#### WHAT YOU WILL DO:
Retype nothing except the lines below from the one with "pip install ipython" through the one with "# Akmal Kafi", exactly, with images left out.
**** RECORDS SHOWN ****
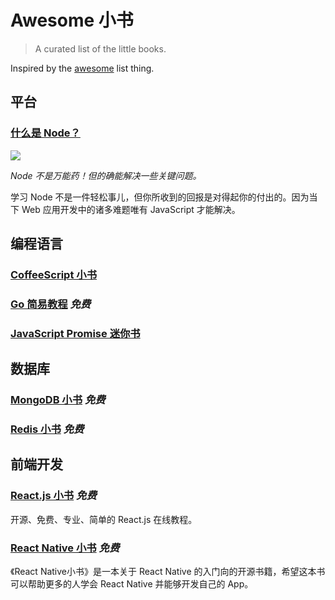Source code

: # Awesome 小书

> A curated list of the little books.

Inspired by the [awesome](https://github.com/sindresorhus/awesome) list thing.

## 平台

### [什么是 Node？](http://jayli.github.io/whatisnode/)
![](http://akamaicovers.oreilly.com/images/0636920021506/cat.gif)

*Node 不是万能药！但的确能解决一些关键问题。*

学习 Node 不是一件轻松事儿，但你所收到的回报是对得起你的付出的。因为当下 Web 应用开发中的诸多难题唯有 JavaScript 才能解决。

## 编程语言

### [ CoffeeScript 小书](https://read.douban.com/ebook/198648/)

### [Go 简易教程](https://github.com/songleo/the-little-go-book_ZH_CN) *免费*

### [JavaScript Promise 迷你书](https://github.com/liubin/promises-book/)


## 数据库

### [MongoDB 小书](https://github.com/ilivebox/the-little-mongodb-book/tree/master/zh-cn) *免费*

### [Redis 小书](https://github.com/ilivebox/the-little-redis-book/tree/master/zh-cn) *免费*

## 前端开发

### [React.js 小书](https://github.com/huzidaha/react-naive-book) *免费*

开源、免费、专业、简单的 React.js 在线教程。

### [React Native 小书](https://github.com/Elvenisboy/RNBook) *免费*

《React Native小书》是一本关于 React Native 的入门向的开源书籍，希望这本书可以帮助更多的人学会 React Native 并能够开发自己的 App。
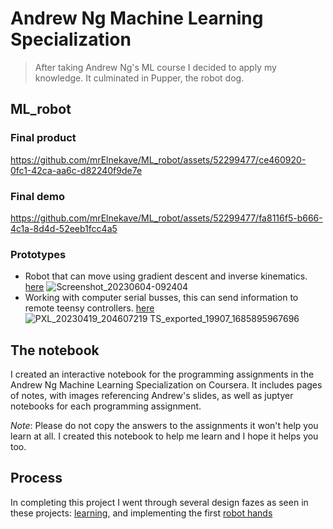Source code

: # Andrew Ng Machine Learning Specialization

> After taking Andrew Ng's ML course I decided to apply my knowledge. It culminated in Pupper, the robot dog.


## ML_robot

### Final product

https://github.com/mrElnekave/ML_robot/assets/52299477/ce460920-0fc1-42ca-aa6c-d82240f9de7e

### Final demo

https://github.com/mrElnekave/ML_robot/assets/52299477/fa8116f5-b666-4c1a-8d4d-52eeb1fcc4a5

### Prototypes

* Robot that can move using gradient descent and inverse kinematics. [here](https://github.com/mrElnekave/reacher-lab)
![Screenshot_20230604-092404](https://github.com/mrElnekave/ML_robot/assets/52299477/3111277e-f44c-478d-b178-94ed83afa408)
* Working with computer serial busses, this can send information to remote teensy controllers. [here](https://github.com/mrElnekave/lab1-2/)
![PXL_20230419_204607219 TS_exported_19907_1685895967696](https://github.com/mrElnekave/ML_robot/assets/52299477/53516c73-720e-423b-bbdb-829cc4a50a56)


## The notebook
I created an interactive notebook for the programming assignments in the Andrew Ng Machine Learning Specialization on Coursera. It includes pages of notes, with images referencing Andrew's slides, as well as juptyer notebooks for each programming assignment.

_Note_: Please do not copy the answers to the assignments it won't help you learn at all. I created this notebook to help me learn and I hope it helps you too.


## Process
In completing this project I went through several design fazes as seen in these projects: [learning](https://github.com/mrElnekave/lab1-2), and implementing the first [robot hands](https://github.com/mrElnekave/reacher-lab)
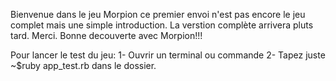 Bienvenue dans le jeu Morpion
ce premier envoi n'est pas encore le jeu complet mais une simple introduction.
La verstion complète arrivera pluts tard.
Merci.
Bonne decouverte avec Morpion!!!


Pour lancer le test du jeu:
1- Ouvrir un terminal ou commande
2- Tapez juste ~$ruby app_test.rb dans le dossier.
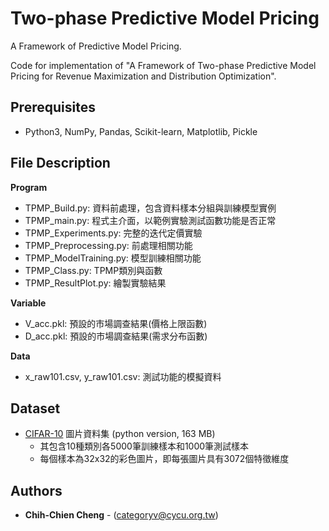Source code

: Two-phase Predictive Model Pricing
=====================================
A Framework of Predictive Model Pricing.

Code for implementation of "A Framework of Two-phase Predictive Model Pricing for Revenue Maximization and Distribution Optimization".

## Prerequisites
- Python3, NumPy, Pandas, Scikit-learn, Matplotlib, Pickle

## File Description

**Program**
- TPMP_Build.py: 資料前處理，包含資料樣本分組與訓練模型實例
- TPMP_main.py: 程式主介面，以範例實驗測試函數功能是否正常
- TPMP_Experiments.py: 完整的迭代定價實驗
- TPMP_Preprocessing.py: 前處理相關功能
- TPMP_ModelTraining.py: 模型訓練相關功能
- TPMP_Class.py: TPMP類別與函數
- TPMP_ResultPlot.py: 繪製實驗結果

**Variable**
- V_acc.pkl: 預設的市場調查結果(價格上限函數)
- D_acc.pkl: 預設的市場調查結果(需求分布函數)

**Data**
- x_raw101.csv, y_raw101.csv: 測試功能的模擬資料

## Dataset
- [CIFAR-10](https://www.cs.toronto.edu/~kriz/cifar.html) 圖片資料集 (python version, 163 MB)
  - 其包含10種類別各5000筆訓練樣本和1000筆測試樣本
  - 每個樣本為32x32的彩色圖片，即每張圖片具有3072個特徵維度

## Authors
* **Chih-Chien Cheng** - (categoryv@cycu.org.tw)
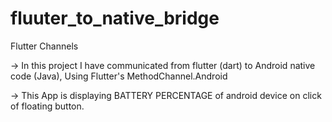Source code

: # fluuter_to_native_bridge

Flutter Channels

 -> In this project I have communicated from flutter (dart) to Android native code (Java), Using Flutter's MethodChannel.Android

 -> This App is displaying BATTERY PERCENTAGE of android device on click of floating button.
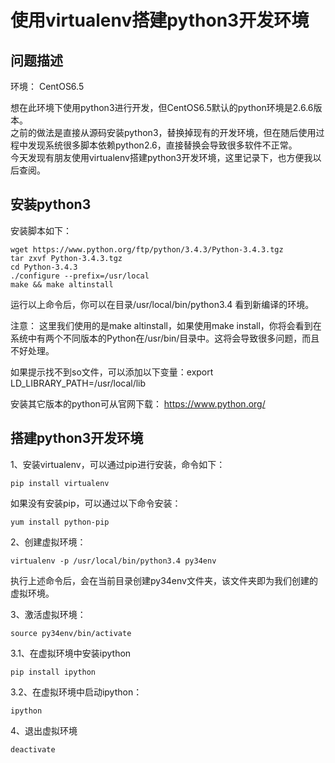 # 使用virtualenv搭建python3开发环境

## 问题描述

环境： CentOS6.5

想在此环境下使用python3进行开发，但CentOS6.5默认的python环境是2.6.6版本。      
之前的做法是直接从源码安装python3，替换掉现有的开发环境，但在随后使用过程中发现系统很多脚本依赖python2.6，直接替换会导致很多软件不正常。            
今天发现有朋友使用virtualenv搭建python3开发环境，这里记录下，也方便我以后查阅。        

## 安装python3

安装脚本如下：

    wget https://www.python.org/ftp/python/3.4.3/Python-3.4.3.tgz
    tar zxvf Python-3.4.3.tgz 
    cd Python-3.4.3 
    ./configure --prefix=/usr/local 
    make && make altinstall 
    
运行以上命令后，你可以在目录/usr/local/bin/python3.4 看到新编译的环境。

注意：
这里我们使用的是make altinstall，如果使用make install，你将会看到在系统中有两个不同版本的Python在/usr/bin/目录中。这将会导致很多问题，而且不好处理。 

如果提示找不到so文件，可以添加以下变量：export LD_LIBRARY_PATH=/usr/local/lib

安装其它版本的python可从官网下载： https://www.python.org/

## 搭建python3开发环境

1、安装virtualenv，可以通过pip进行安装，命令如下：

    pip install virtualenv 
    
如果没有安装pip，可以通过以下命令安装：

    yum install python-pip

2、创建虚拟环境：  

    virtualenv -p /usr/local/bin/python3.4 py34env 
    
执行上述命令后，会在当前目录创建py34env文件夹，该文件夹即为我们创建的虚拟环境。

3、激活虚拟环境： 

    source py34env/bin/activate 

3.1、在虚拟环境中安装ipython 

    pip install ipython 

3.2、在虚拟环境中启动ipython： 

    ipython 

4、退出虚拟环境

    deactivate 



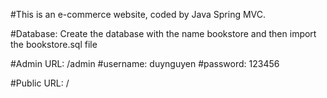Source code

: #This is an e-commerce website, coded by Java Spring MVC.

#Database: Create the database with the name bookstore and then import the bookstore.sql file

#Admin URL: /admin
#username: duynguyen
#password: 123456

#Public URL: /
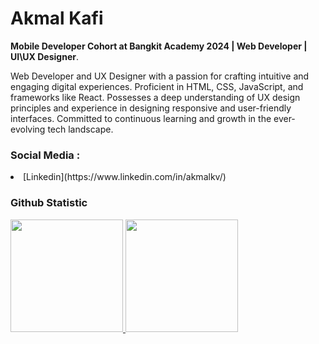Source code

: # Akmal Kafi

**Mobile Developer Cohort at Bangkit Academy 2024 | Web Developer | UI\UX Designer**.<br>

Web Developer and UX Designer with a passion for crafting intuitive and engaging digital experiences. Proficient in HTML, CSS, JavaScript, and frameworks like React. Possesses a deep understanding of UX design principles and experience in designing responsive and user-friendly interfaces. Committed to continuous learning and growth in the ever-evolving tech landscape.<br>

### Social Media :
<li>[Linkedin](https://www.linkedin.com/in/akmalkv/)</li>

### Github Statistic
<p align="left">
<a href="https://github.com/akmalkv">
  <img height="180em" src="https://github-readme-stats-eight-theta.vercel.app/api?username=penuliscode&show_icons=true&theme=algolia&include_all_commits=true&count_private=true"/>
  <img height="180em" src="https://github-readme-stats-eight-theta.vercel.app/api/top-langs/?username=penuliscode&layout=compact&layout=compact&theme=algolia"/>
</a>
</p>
****
#### TASK ANSWER:
    pip install ipython 

3.2、在虚拟环境中启动ipython： 

    ipython 

4、退出虚拟环境

    deactivate 



Source code

: #This is an e-commerce website, coded by Java Spring MVC.

#Database: Create the database with the name bookstore and then import the bookstore.sql file

#Admin URL: /admin
#username: duynguyen
#password: 123456

#Public URL: /
Source code

: # Akmal Kafi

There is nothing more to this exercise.